📊 Bolivia's Gold Presence
Bolivia is now LatAm's 5th-largest gold producer, poised to surpass Colombia by 2025.
Is Bolivia too reliant on gold? We explore its export economy as the country is poised to surpass Colombia in production.
The Spanish Empire may have hoped to reach Asia when they landed on the shores of the Americas in the late fifteenth century, but they stayed upon realizing that this “new” land they had discovered was packed to the brim with natural resources.
And none of these resources excited them quite as much as gold.
The hunt for cheap sources of precious metals like gold (and its less shiny cousin, silver) was a major driver in the Spanish colonization of the Americas.

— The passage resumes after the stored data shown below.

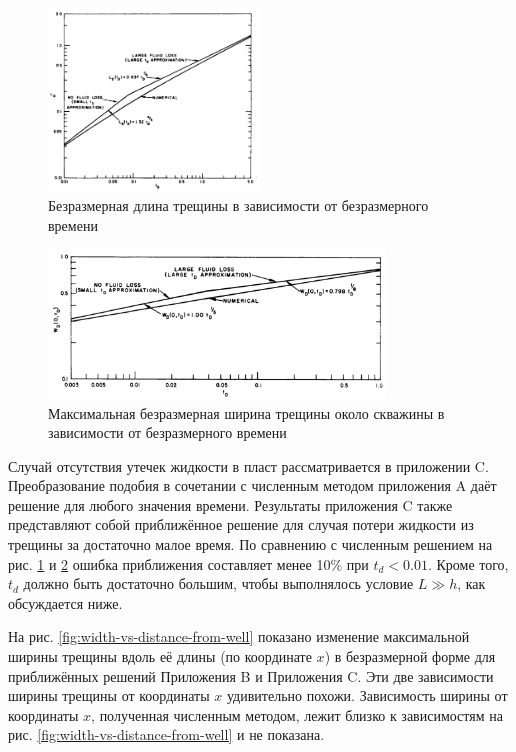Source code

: \documentclass[a4paper, 11pt]{article}
\begin{document}
\begin{figure}[H]
\center
\includegraphics[width=0.5\textwidth]{length_vs_time}
\caption{Безразмерная длина трещины в зависимости от безразмерного времени} 
\label{fig:length-vs-time}  
\end{figure}


\begin{figure}[H]
\center
\includegraphics[width=0.8\textwidth]{maximum_width_at_well_vs_time}
\caption{Максимальная безразмерная ширина трещины около скважины в зависимости от безразмерного времени} 
\label{fig:width-at-well-vs-time}  
\end{figure}

Случай отсутствия утечек жидкости в пласт рассматривается в приложении C.
Преобразование подобия в сочетании с численным методом приложения A даёт решение для любого значения времени.
Результаты приложения C также представляют собой приближённое решение для случая потери жидкости из трещины за достаточно малое время.
По сравнению с численным решением на рис. \ref{fig:length-vs-time} и \ref{fig:width-at-well-vs-time} ошибка приближения составляет менее 10\% при $t_d<0.01$.
Кроме того, $t_d$ должно быть достаточно большим, чтобы выполнялось условие $L\gg h$, как обсуждается ниже.

На рис. \ref{fig:width-vs-distance-from-well} показано изменение максимальной ширины трещины вдоль её длины (по координате $x$) в безразмерной форме для приближённых решений Приложения B и Приложения C.
Эти две зависимости ширины трещины от координаты $x$ удивительно похожи.
Зависимость ширины от координаты $x$, полученная численным методом, лежит близко к зависимостям на рис. \ref{fig:width-vs-distance-from-well} и не показана.
\end{document}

So-called treasure fleets carrying gold back to Spain departed from Cartagena, Panama, and Veracruz and were the preferred targets of British pirates hoping to make a fortune while infuriating the Crown of Castille.

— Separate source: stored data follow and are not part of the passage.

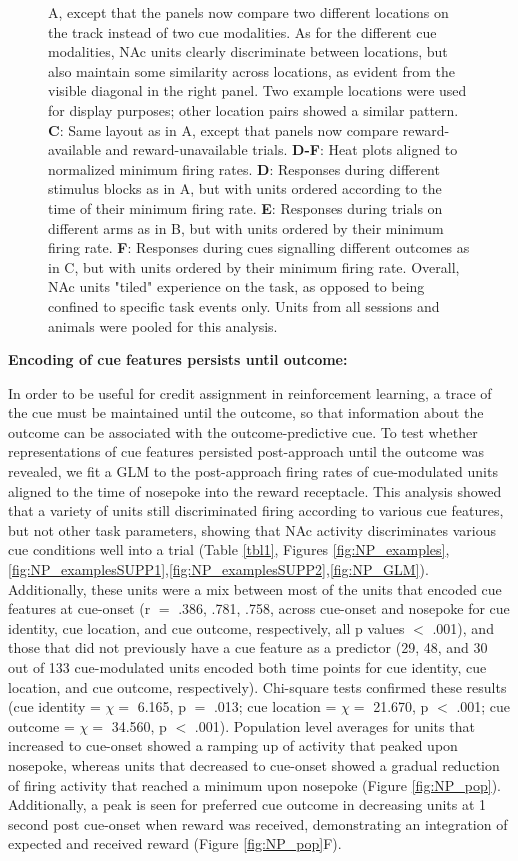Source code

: \documentclass[11pt]{article}
\newcommand{\bsf}[1]{\textbf{#1}}
\begin{document}
\begin{figure}[ht!]
{A, except that the panels now compare two different locations on the track
instead of two cue modalities. As for the different cue modalities, NAc units
clearly discriminate between locations, but also maintain some similarity
across locations, as evident from the visible diagonal in the right panel. Two
example locations were used for display purposes; other location pairs showed
a similar pattern. \bsf{C}: Same layout as in A, except that panels now
compare reward-available and reward-unavailable trials. \bsf{D-F}: Heat plots
aligned to normalized minimum firing rates. \bsf{D}: Responses during
different stimulus blocks as in A, but with units ordered according to the
time of their minimum firing rate. \bsf{E}: Responses during trials on
different arms as in B, but with units ordered by their minimum firing
rate. \bsf{F}: Responses during cues signalling different outcomes as in C,
but with units ordered by their minimum firing rate. Overall, NAc units
"tiled" experience on the task, as opposed to being confined to specific task
events only. Units from all sessions and animals were pooled for this
analysis.}
\label{fig:tiling}
\end{figure} \clearpage

{\bf Encoding of cue features persists until outcome:}

In order to be useful for credit assignment in reinforcement learning, a trace of the cue must be maintained until the outcome, so that information about the outcome can be associated with the outcome-predictive cue. To test whether representations of cue features persisted post-approach until the outcome was revealed, we fit a GLM to the post-approach firing rates of cue-modulated units aligned to the time of nosepoke into the reward receptacle. This analysis
showed that a variety of units still discriminated firing according to various cue features, but not other task parameters, showing that NAc activity discriminates various cue conditions well into a trial (Table \ref{tbl1}, Figures \ref{fig:NP_examples},\ref{fig:NP_examplesSUPP1},\ref{fig:NP_examplesSUPP2},\ref{fig:NP_GLM}). Additionally, these units were a mix between most of the units that encoded cue features at cue-onset (r $=$ .386, .781, .758, across cue-onset and nosepoke for cue identity, cue location, and cue outcome, respectively, all p values $<$ .001), and those that did not previously have a cue feature as a predictor (29, 48, and 30 out of 133 cue-modulated units encoded both time points for cue identity, cue location, and cue outcome, respectively). Chi-square tests confirmed these results (cue identity =  $\chi =$ 6.165, p $=$ .013; cue location = $\chi =$ 21.670, p $<$ .001; cue outcome = $\chi =$ 34.560, p $<$ .001). Population level averages for units that increased to cue-onset showed a ramping up of activity that peaked upon nosepoke, whereas units that decreased to cue-onset showed a gradual reduction of firing activity that reached a minimum upon nosepoke (Figure \ref{fig:NP_pop}). Additionally, a peak is seen for preferred cue outcome in decreasing units at 1 second post cue-onset when reward was received, demonstrating an integration of expected and received reward (Figure \ref{fig:NP_pop}F). 
\end{document}
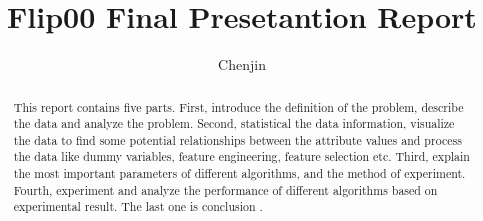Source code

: \documentclass{amsart}
\begin{document}
%
%
\title[Lin's Flip00 ]{Flip00 Final Presetantion Report}%

\author{Chenjin}
\address[A.~1]{School of Computer Science,\\ 
HuNan University, , China}%




%
\date{\gitAuthorDate}%

\begin{abstract}
This report contains five parts. 
First, 
introduce the definition of the problem,
describe the data and analyze the problem. 
Second, 
statistical the data information, 
visualize the data to find some potential relationships 
between the attribute values 
and process the data 
like dummy variables, feature engineering, feature selection etc. 
Third, 
explain the most important parameters 
of different algorithms,
and the method of experiment.
Fourth,
experiment and 
analyze the performance of different algorithms
based on experimental result.
The last one is conclusion . 
\end{abstract}

\maketitle
\tableofcontents

\newpage






\newpage



\listoftodos
\end{document}
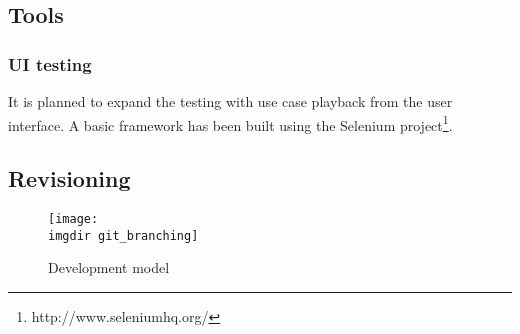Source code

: \subsection{Tools}


\subsubsection{UI testing}
It is planned to expand the testing with use case playback from the user interface. A basic framework has been built using the Selenium project\footnote{http://www.seleniumhq.org/}.

\subsection{Revisioning}
\begin{figure}[ht]
\centering
\texttt{[image: \\imgdir git\_branching]}
\caption{Development model}
\label{fig:git_branching}
\end{figure}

Which brings us to today. Gold remains a key commodity coming out of the region, a more or less consistent export as of late in a region which has seen huge fluctuations in the prices of other things like soy and petroleum.
Today the colonial-era mining heavyweights continue to dominate, with Peru and Mexico each producing over 120 tonnes per year. For reference, this figure puts them in the top 10 producers worldwide.
However, it’s Bolivia by which we’re most impressed. In the last ten years, the Andean country has leapfrogged over its neighbors and competitors such as the Dominican Republic to become the 5th-largest producer of gold in Latin America. Based off current trajectory, it’s expected to surpass Colombia by 2025, particularly as the latter country intends to turn away from an extraction-based economy.
Given Bolivia’s heavy government intervention in the mining sector under former President Evo Morales, the state coffers have benefitted from growing production. Indeed, the country’s gross domestic product (GDP) has grown at between 2-6% annually over the last decade, and its vast deposits of not only gold but also zinc, tin, and lithium make it a major player in the metals trade.
Today gold is the country’s most profitable good, representing just shy of a quarter of all exports. If this seems high, though, it’s actually below the roughly 85% share seen by contraband gold in the late 1980s. Bolivia is nearly unique among its Mercosur partners for being so mining-reliant, with over 135K workers employed in the sector.
And this is just the latest chapter in Bolivia’s mining love affair. Consider the case of the city of Potosí, near the Cerro Rico. For centuries, this was the richest city in Spanish America owing to its massive silver deposits, which powered the transatlantic economy and reached all the way to China.
Five centuries after the Crown of Castille arrived in the New World, Bolivia remains a clear mining heavyweight. Five centuries from now, we can only hope all that mineral wealth has landed in the hands of the people who dug it out of the earth.